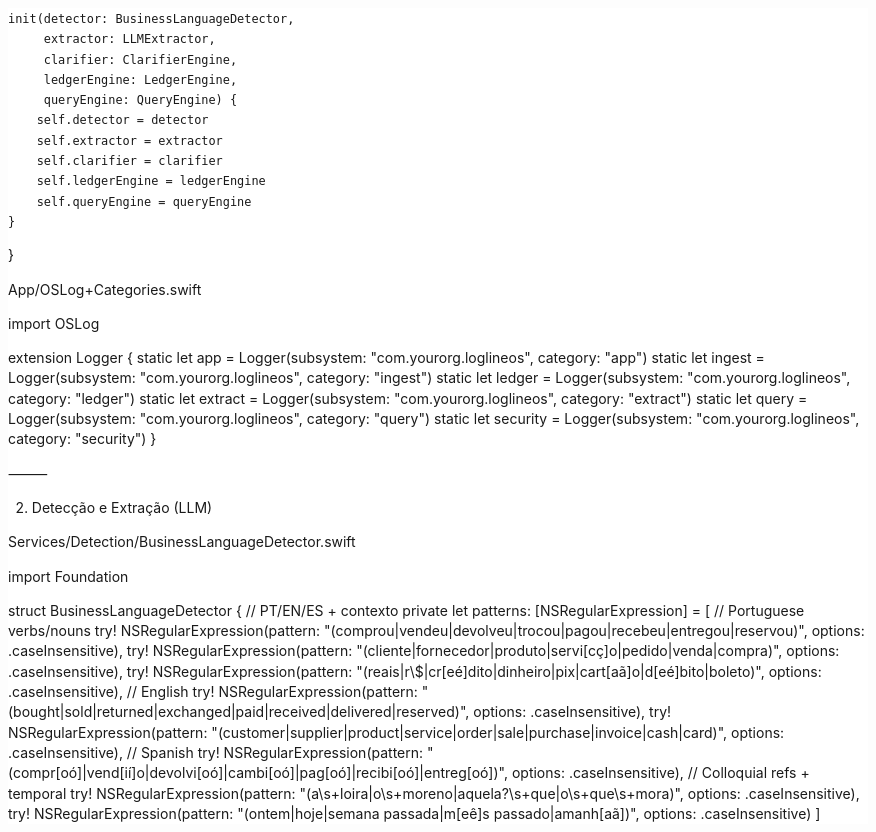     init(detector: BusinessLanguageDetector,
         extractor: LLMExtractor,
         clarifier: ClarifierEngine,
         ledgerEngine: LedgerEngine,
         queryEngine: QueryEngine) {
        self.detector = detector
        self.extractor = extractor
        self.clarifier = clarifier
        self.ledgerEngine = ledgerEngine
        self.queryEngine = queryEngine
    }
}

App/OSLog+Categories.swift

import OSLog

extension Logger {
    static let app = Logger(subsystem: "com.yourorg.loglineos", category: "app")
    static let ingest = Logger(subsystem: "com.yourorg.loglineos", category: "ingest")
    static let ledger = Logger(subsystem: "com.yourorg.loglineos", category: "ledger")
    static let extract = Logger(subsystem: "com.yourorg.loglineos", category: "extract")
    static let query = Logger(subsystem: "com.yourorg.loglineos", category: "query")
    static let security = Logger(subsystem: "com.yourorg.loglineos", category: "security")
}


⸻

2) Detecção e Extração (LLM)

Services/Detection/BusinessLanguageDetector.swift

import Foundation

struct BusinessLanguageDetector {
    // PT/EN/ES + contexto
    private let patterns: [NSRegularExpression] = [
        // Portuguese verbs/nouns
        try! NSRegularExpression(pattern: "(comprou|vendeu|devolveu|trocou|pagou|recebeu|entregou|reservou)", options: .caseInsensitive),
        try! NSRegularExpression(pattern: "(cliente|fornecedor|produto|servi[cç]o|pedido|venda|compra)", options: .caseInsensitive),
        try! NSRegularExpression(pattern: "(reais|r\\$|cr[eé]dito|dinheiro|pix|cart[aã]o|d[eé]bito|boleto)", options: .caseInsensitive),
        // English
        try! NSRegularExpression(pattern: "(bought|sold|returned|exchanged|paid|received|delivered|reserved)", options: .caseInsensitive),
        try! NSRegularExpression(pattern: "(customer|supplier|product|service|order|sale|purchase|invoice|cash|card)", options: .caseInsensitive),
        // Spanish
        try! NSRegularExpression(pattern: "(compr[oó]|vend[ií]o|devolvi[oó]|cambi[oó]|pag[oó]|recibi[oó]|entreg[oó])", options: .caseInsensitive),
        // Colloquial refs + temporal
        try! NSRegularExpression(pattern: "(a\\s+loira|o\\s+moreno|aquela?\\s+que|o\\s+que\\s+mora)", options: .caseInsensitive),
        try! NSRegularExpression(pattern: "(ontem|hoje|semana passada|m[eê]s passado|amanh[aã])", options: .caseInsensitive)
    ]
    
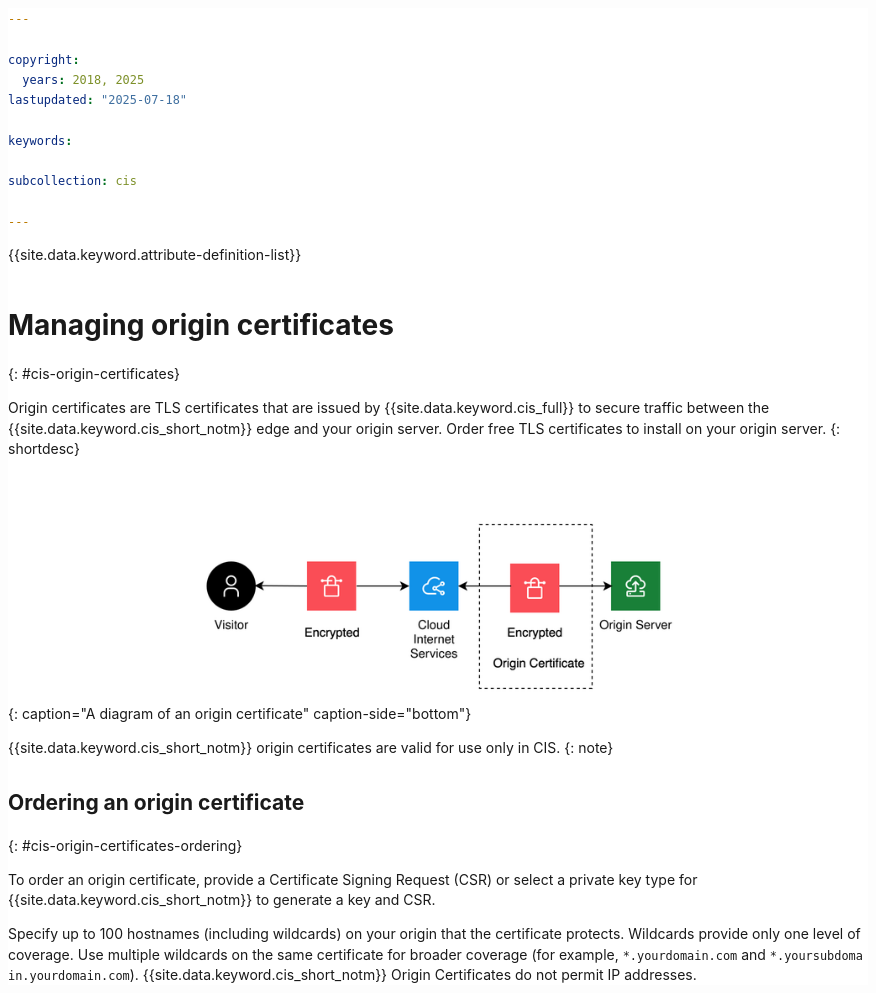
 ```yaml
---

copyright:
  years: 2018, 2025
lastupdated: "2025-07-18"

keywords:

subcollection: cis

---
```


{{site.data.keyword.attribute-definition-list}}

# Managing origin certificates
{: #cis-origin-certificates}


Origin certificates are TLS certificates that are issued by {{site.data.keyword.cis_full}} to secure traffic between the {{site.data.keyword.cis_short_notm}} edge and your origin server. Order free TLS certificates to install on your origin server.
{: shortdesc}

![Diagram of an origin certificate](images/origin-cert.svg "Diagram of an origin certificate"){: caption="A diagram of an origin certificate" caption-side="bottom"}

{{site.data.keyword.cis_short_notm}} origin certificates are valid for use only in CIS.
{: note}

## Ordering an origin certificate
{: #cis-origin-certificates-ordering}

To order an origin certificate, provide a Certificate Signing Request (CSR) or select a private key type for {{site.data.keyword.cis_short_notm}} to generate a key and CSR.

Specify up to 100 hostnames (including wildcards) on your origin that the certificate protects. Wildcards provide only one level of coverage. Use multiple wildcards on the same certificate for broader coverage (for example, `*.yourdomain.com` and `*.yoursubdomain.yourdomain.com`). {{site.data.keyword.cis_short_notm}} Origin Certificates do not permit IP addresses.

· · · ·

What is expected:
Stop at the line containing "self.extractor = extractor" and include it. Everything from the first line of the material up to there is to be repeated exactly, leaving out pictures.

Answer to this problem:
     init(detector: BusinessLanguageDetector,
         extractor: LLMExtractor,
         clarifier: ClarifierEngine,
         ledgerEngine: LedgerEngine,
         queryEngine: QueryEngine) {
        self.detector = detector
        self.extractor = extractor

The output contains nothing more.